--- Assignment ---
Output only the lines of the entries that follow, starting at the one with "to determine the" and running down to the one with "states in text", both included and unchanged.

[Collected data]

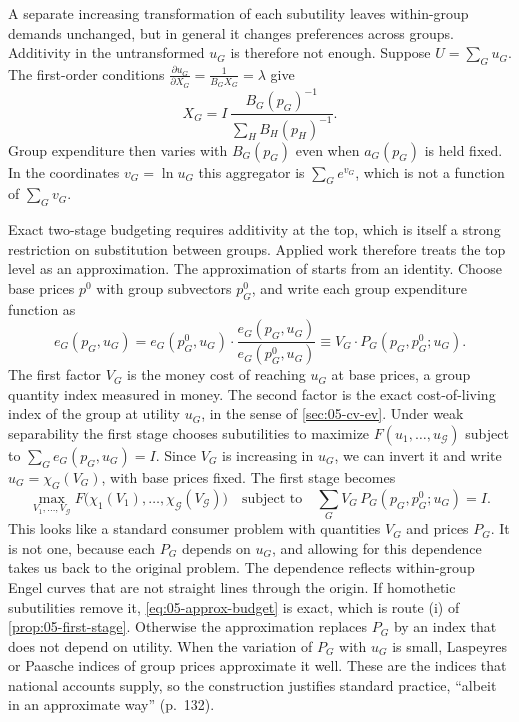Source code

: A separate increasing transformation of each subutility leaves within-group demands unchanged, but in general it
changes preferences across groups. Additivity in the untransformed $u_G$ is therefore not enough. Suppose
$U = \sum_G u_G$. The first-order conditions $\frac{\partial u_G}{\partial X_G} = \frac{1}{B_G X_G} =
\lambda$ give
\begin{equation*}
  X_G = I\,\frac{B_G(p_G)^{-1}}{\sum_H B_H(p_H)^{-1}} .
\end{equation*}
Group expenditure then varies with $B_G(p_G)$ even when $a_G(p_G)$ is held fixed. In the coordinates
$v_G = \ln u_G$ this aggregator is $\sum_G e^{v_G}$, which is not a function of $\sum_G v_G$.

Exact two-stage budgeting requires additivity at the top, which is itself a strong restriction on
substitution between groups. Applied work therefore treats the top level as an approximation. The
approximation of \citet[\S 5.2, eqs.~2.18--2.19, pp.~131--132]{DeatonMuellbauer1980b} starts from an
identity. Choose base prices $p^0$ with group subvectors $p_G^0$, and write each group expenditure function
as
\begin{equation}\label{eq:05-approx-stage}
  e_G(p_G, u_G) = e_G(p_G^0, u_G)\cdot\frac{e_G(p_G, u_G)}{e_G(p_G^0, u_G)}
                \equiv V_G\cdot P_G(p_G, p_G^0; u_G).
\end{equation}
The first factor $V_G$ is the money cost of reaching $u_G$ at base prices, a group quantity index
measured in money. The second factor is the exact cost-of-living index of the group at utility $u_G$, in
the sense of \cref{sec:05-cv-ev}. Under weak separability the first stage chooses subutilities to maximize
$F(u_1, \dots, u_{\mathcal{G}})$ subject to $\sum_G e_G(p_G, u_G) = I$. Since $V_G$ is increasing in
$u_G$, we can invert it and write $u_G = \chi_G(V_G)$, with base prices fixed. The first stage becomes
\begin{equation}\label{eq:05-approx-budget}
  \max_{V_1, \dots, V_{\mathcal{G}}} F\bigl(\chi_1(V_1), \dots, \chi_{\mathcal{G}}(V_{\mathcal{G}})\bigr)
  \quad\text{subject to}\quad \sum_G V_G\, P_G(p_G, p_G^0; u_G) = I .
\end{equation}
This looks like a standard consumer problem with quantities $V_G$ and prices $P_G$. It is not one, because
each $P_G$ depends on $u_G$, and allowing for this dependence takes us back to the original problem. The
dependence reflects within-group Engel curves that are not straight lines through the origin. If
homothetic subutilities remove it, \eqref{eq:05-approx-budget} is exact, which is route (i) of
\cref{prop:05-first-stage}. Otherwise the approximation replaces $P_G$ by an index that does not depend on
utility. When the variation of $P_G$ with $u_G$ is small, Laspeyres or Paasche indices of group prices
approximate it well. These are the indices that national accounts supply, so the construction
justifies standard practice, ``albeit in an approximate way'' (p.~132).

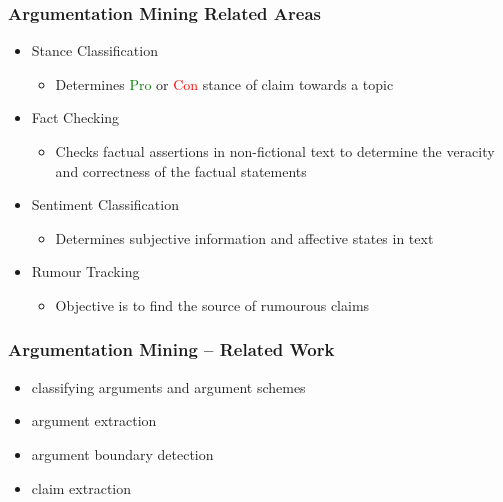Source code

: \documentclass{beamer}
\begin{document}
\begin{frame}
\frametitle{Argumentation Mining Related Areas}

\begin{itemize}
	\item Stance Classification \cite{anand2011cats, mohammad2016semeval}
	\begin{itemize}
		\item Determines \textcolor{green}{Pro} or \textcolor{red}{Con} stance of claim towards a topic
	\end{itemize}
\item Fact Checking \cite{vlachos2014fact, ciampaglia2015computational}
	\begin{itemize}
		\item Checks factual assertions in non-fictional text to determine the
			veracity and correctness of the factual statements
	\end{itemize}
\item Sentiment Classification \cite{bakshi2016opinion, sobhani2016detecting}
	\begin{itemize}
		\item Determines subjective information and affective states in text
	\end{itemize}
\item Rumour Tracking \cite{gorrell2019semeval}
	\begin{itemize}
		\item Objective is to find the source of rumourous claims
	\end{itemize}
\end{itemize}

\end{frame}

\begin{frame}
	\frametitle{Argumentation Mining -- Related Work}
	\begin{itemize}
		\item classifying arguments and argument schemes \cite{palau2009argumentation}
		\item argument extraction \cite{hasan2014you}
		\item argument boundary detection \cite{lippi2015context}
		\item claim extraction \cite{levy2014context}
	\end{itemize}
\end{frame}
\end{document}
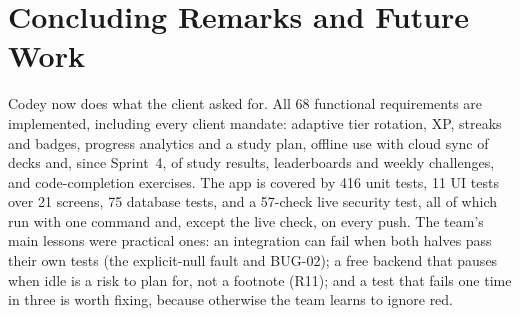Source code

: \documentclass[12pt,letterpaper]{article}
\begin{document}
\section{Concluding Remarks and Future Work}\label{sec:conclusion}
Codey now does what the client asked for. All 68 functional requirements are
implemented, including every client mandate: adaptive tier rotation, XP, streaks and
badges, progress analytics and a study plan, offline use with cloud sync of decks and,
since Sprint~4, of study results, leaderboards and weekly challenges, and
code-completion exercises. The app is covered by 416 unit tests, 11 UI tests over 21
screens, 75 database tests, and a 57-check live security test, all of which run with
one command and, except the live check, on every push. The team's main lessons were
practical ones: an integration can fail when both halves pass their own tests (the
explicit-null fault and BUG-02); a free backend that pauses when idle is a risk to
plan for, not a footnote (R11); and a test that fails one time in three is worth
fixing, because otherwise the team learns to ignore red.
\end{document}
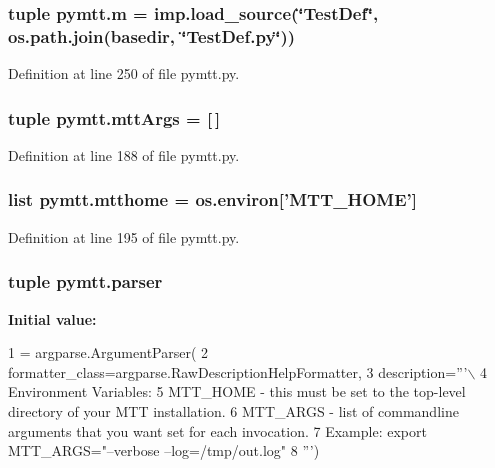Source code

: \hypertarget{namespacepymtt_ab13a60c31fa69917ce06c1a2631aaf02}{
\subsubsection[{m}]{\setlength{\rightskip}{0pt plus 5cm}tuple pymtt.\-m = imp.\-load\-\_\-source(\char`\"{}Test\-Def\char`\"{}, os.\-path.\-join({\bf basedir}, \char`\"{}Test\-Def.\-py\char`\"{}))}}\label{namespacepymtt_ab13a60c31fa69917ce06c1a2631aaf02}


Definition at line 250 of file pymtt.\-py.

\hypertarget{namespacepymtt_a7dea31bd26744bab0b1c30dc11c718aa}{
\subsubsection[{mtt\-Args}]{\setlength{\rightskip}{0pt plus 5cm}tuple pymtt.\-mtt\-Args = \mbox{[}$\,$\mbox{]}}}\label{namespacepymtt_a7dea31bd26744bab0b1c30dc11c718aa}


Definition at line 188 of file pymtt.\-py.

\hypertarget{namespacepymtt_a109ef76f074b08666398bf6a38219cfc}{
\subsubsection[{mtthome}]{\setlength{\rightskip}{0pt plus 5cm}list pymtt.\-mtthome = os.\-environ\mbox{[}'M\-T\-T\-\_\-\-H\-O\-M\-E'\mbox{]}}}\label{namespacepymtt_a109ef76f074b08666398bf6a38219cfc}


Definition at line 195 of file pymtt.\-py.

\hypertarget{namespacepymtt_a95d54fdad48aac280be9d57cf81dee68}{
\subsubsection[{parser}]{\setlength{\rightskip}{0pt plus 5cm}tuple pymtt.\-parser}}\label{namespacepymtt_a95d54fdad48aac280be9d57cf81dee68}
{\bfseries Initial value\-:}
\begin{DoxyCode}
1 = argparse.ArgumentParser(
2     formatter\_class=argparse.RawDescriptionHelpFormatter,
3     description=\textcolor{stringliteral}{'''\(\backslash\)}
4 \textcolor{stringliteral}{Environment Variables:}
5 \textcolor{stringliteral}{  MTT\_HOME - this must be set to the top-level directory of your MTT installation.}
6 \textcolor{stringliteral}{  MTT\_ARGS - list of commandline arguments that you want set for each invocation.}
7 \textcolor{stringliteral}{    Example: export MTT\_ARGS="--verbose --log=/tmp/out.log"}
8 \textcolor{stringliteral}{'''})
\end{DoxyCode}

--- Your response ---
		\item Checks factual assertions in non-fictional text to determine the
			veracity and correctness of the factual statements
	\end{itemize}
\item Sentiment Classification \cite{bakshi2016opinion, sobhani2016detecting}
	\begin{itemize}
		\item Determines subjective information and affective states in text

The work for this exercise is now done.